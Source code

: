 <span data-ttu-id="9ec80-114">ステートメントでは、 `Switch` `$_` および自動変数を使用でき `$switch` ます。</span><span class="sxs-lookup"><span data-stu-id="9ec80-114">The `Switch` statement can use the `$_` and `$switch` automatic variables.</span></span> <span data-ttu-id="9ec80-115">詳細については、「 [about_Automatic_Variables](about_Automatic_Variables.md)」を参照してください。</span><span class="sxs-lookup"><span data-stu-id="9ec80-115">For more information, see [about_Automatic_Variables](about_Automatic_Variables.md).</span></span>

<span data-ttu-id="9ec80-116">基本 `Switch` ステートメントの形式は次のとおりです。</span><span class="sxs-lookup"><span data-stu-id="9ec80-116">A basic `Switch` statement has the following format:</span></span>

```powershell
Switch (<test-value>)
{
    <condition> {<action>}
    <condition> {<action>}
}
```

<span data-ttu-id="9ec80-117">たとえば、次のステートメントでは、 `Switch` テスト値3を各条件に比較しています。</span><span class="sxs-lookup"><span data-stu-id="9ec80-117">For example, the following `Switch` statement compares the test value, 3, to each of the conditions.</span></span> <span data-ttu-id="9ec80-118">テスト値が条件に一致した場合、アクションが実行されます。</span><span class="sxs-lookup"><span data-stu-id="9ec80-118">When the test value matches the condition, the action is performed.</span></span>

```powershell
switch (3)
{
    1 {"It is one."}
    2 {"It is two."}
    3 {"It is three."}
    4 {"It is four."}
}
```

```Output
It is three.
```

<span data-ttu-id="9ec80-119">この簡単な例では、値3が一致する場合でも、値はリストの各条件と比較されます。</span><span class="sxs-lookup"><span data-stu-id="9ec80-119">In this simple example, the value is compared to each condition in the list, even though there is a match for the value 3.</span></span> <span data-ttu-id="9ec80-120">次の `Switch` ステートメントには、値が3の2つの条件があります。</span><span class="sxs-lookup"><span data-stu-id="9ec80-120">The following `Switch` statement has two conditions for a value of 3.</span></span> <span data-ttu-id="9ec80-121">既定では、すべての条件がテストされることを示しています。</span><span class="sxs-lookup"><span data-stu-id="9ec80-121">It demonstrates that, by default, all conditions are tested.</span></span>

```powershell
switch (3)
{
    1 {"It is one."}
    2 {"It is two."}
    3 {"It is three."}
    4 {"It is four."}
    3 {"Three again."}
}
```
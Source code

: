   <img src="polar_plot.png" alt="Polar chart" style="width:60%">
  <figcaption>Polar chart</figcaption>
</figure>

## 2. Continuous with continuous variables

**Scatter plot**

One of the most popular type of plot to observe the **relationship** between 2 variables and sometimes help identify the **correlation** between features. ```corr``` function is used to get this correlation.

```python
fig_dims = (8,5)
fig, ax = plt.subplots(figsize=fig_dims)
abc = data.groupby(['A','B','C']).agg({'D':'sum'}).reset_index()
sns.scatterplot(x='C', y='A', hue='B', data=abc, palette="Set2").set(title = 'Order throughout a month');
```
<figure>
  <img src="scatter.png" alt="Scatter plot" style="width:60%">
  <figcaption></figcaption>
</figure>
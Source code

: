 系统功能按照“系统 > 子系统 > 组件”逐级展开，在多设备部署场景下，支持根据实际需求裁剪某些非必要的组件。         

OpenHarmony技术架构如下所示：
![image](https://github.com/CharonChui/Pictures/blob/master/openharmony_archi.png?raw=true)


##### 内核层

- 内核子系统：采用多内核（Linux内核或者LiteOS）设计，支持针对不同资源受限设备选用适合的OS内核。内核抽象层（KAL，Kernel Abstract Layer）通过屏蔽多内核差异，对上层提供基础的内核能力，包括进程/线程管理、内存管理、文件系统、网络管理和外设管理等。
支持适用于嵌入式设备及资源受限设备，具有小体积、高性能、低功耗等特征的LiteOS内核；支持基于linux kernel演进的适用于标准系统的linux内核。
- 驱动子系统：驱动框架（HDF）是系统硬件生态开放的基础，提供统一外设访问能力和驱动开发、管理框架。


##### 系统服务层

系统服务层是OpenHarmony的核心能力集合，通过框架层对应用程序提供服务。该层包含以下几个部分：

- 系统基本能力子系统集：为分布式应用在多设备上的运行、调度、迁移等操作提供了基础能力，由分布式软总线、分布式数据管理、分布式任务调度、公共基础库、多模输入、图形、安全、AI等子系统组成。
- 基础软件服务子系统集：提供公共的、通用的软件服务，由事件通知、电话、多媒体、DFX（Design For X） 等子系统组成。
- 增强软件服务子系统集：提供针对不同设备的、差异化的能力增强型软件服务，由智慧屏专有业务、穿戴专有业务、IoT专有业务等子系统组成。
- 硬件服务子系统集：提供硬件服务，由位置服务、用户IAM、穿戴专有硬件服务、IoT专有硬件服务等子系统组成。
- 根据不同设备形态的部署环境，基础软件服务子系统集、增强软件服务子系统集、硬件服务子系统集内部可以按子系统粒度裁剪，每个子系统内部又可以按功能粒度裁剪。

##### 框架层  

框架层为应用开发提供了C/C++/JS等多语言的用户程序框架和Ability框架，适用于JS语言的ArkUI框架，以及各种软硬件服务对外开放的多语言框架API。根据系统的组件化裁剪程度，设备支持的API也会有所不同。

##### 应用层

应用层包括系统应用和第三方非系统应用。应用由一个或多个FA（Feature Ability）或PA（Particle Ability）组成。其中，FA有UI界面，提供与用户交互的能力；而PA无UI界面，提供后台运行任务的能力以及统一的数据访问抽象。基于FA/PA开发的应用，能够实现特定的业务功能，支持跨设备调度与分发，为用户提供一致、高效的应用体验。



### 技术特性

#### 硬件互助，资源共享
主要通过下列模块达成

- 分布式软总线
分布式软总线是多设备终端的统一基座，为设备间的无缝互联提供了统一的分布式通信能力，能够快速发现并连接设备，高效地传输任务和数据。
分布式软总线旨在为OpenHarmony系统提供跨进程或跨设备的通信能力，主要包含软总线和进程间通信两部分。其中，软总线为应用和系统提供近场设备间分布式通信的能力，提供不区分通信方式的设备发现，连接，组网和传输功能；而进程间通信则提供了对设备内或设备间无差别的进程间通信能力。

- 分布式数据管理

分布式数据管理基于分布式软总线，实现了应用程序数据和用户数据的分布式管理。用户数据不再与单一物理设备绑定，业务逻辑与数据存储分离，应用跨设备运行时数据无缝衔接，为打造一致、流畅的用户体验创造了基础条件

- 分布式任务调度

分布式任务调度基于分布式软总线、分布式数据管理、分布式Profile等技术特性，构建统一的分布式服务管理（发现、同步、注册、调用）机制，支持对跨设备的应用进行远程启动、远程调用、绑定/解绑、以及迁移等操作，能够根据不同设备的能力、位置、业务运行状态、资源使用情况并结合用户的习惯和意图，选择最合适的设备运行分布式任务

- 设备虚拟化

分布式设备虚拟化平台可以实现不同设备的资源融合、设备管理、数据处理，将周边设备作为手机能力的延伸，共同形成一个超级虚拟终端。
******************************
**WHAT THE EXERCISE ASKS:** Show every line of the material that includes the string "增强软件服务子系统集".

**YOUR SOLUTION:**
- 增强软件服务子系统集：提供针对不同设备的、差异化的能力增强型软件服务，由智慧屏专有业务、穿戴专有业务、IoT专有业务等子系统组成。
- 根据不同设备形态的部署环境，基础软件服务子系统集、增强软件服务子系统集、硬件服务子系统集内部可以按子系统粒度裁剪，每个子系统内部又可以按功能粒度裁剪。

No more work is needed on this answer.